## Activity
Each line of the data that mentions the string "event" needs to be identified and copied.

## Records for this task
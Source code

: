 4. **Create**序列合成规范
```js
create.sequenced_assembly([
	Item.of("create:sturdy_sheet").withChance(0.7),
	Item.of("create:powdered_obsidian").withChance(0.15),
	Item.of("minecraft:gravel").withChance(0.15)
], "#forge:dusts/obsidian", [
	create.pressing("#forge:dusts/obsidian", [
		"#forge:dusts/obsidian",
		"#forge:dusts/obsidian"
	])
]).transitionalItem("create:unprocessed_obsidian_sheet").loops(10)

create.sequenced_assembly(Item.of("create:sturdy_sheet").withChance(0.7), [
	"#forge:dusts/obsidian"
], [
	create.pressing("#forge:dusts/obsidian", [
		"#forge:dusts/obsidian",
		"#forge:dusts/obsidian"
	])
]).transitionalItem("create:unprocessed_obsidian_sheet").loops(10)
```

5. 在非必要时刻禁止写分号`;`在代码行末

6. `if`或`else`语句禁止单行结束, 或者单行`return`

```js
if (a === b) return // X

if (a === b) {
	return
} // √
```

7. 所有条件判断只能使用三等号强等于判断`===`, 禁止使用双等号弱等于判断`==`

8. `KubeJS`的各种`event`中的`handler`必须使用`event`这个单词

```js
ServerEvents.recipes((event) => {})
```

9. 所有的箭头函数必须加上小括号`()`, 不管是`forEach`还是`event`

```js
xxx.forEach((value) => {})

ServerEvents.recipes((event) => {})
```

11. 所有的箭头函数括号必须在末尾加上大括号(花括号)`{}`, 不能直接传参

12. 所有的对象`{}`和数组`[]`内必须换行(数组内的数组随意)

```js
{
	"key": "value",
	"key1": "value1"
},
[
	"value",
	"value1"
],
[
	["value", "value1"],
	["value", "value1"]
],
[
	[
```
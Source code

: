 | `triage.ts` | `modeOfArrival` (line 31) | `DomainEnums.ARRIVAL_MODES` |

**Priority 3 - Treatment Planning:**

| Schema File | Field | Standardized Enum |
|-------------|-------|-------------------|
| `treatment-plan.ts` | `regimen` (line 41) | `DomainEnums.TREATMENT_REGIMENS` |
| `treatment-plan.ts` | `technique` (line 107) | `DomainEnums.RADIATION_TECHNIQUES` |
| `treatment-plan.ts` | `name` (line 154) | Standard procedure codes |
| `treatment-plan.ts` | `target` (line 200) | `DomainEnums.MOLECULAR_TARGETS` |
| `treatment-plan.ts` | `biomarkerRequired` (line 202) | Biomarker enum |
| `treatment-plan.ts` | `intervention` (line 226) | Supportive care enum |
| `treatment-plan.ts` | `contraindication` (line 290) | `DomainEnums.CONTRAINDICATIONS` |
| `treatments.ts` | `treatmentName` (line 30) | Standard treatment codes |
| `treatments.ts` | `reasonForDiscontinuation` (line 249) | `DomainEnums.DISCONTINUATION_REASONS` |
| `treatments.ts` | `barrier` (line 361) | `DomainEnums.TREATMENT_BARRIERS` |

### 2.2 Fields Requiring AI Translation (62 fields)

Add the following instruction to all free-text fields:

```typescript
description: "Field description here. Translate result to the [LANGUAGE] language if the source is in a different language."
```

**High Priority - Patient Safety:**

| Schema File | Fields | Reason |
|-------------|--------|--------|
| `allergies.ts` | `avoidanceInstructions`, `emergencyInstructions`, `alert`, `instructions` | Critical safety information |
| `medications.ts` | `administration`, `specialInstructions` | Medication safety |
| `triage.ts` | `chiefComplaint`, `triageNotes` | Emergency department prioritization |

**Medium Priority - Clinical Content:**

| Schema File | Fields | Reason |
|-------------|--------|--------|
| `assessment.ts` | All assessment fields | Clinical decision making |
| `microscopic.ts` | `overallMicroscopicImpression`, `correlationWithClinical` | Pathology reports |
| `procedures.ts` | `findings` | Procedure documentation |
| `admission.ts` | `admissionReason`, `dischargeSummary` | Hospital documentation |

## Solution for this exercise
8. `KubeJS`的各种`event`中的`handler`必须使用`event`这个单词
ServerEvents.recipes((event) => {})
9. 所有的箭头函数必须加上小括号`()`, 不管是`forEach`还是`event`
ServerEvents.recipes((event) => {})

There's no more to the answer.